RELATED: Mandate against ‘silver loading’ not likely during next ACA enrollment

In its comment letter (PDF), Cigna warned that eliminating silver loading could destabilize the ACA marketplaces and make plans more expensive.

“State regulators are in the best position to identify which rating practices will best protect consumers in their states, and most states have encouraged silver loading,” Cigna said.

Provider groups also echoed the sentiment in comments to CMS. Forcing insurers to spread premium increases across bronze, silver and gold plans could lead to an additional cost barrier in a market that can already be costly for some, the American Hospital Association said (PDF).

“Spreading the cost across all plans would raise the cost for both subsidized and unsubsidized enrollees and may create a cost barrier for some consumers,” the AHA wrote in its letter. “We urge the agency not to threaten consumers’ access to coverage or the stability of the marketplaces by taking any action to address silver loading.”

Payers also call for CMS to leave automatic re-enrollment polices in place

In the notice, CMS also requested feedback on current automatic re-enrollment policies. The agency said it was concerned that the practice could have unintended consequences, such as increased wasteful spending, even though the goal was noble.
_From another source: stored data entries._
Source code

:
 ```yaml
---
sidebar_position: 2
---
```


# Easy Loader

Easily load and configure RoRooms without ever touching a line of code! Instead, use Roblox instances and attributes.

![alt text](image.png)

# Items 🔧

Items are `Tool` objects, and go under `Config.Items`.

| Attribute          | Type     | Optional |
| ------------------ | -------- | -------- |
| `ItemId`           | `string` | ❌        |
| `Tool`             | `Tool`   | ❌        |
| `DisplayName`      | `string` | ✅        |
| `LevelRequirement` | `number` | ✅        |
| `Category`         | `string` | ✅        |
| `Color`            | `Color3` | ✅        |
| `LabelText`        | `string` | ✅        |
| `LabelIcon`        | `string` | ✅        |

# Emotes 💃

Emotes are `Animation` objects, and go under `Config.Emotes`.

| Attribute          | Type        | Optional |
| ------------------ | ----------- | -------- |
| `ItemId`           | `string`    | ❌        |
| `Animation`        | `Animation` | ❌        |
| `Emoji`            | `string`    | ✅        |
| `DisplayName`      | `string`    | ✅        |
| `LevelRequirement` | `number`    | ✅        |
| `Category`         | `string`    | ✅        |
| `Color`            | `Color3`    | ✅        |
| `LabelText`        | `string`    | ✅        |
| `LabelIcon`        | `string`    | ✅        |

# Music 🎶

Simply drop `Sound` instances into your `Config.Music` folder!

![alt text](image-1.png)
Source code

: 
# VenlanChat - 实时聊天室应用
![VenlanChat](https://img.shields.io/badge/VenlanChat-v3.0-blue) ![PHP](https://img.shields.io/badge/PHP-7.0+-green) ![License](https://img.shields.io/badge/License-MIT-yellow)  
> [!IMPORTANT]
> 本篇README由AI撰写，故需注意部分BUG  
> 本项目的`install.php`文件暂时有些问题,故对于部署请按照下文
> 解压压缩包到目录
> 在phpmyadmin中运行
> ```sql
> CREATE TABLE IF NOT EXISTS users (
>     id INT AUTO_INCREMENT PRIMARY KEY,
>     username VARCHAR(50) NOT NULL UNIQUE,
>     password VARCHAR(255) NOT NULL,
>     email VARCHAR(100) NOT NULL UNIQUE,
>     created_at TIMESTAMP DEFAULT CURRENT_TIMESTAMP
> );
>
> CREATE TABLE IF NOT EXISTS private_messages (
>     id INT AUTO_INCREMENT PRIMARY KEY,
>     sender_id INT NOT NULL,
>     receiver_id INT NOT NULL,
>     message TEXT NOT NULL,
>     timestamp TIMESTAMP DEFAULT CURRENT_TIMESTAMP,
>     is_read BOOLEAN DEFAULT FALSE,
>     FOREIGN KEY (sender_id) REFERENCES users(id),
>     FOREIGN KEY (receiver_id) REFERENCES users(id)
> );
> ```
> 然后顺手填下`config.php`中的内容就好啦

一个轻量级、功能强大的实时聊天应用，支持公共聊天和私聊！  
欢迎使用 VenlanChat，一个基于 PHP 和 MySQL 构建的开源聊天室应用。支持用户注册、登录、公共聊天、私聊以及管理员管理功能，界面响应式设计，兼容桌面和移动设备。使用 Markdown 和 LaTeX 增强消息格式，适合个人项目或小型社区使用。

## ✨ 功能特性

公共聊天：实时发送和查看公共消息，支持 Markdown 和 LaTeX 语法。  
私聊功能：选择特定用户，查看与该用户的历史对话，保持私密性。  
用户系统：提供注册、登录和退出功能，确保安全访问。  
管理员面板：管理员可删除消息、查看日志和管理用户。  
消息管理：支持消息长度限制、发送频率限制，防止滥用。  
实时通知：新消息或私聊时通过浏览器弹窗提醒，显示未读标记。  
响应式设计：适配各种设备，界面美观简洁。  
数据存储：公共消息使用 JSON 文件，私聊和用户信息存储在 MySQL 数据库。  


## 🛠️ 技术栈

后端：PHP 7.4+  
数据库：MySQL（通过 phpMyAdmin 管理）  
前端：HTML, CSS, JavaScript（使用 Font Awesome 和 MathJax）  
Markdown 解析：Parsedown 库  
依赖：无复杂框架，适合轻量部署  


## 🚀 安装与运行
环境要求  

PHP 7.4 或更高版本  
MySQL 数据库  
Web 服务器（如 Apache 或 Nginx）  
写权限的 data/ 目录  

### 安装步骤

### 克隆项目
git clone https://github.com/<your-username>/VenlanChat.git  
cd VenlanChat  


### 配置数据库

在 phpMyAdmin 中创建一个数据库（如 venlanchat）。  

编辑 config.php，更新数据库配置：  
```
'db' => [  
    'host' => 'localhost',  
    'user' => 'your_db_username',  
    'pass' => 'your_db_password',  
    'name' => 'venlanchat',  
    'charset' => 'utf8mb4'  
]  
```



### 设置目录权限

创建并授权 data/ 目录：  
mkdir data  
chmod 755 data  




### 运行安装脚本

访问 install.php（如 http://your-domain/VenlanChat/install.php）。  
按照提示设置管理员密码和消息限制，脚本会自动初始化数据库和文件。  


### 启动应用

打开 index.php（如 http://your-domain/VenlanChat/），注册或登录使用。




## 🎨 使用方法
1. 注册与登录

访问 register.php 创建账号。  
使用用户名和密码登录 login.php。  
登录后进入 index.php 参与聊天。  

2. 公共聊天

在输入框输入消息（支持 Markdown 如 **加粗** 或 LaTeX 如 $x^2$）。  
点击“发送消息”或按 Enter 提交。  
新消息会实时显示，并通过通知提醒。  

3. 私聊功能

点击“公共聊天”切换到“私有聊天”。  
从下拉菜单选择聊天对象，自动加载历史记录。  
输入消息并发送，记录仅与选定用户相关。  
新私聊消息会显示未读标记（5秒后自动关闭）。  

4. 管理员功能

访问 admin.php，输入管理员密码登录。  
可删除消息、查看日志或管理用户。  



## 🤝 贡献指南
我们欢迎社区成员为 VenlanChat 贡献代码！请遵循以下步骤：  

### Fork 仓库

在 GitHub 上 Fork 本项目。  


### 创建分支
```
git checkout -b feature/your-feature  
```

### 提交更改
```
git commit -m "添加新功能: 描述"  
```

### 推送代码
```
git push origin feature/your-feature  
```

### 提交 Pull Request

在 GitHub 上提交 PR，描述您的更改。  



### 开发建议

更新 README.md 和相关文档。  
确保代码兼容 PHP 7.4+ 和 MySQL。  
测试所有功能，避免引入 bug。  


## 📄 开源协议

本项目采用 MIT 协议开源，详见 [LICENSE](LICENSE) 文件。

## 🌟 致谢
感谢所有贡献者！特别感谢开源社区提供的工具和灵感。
In its comments, AHIP said the automatic process prevents coverage lapses and eases administrative burdens, and so CMS should leave it alone and should instead focus in other areas, such as data matching improvements, to reduce spend.

“HHS has invested significant resources and worked tirelessly in partnership with health insurance providers to make this a smooth experience for consumers, to minimize gaps in coverage, and mitigate administrative burdens for exchanges and health insurance providers,” AHIP said. “We strongly urge HHS to continue to leverage these efforts and maintain auto re-enrollment.”

RELATED: Final Healthcare.gov enrollment numbers show drop due to cancellations

Other payers expressed similar concerns. BCBSA said that ending automatic re-enrollment would disrupt coverage for 3 million people, and Anthem said it could confuse consumers and boost premiums.

“Ending or modifying auto re-enrollment would have serious, negative consequences for consumers, issuers, brokers and exchanges,” Anthem said.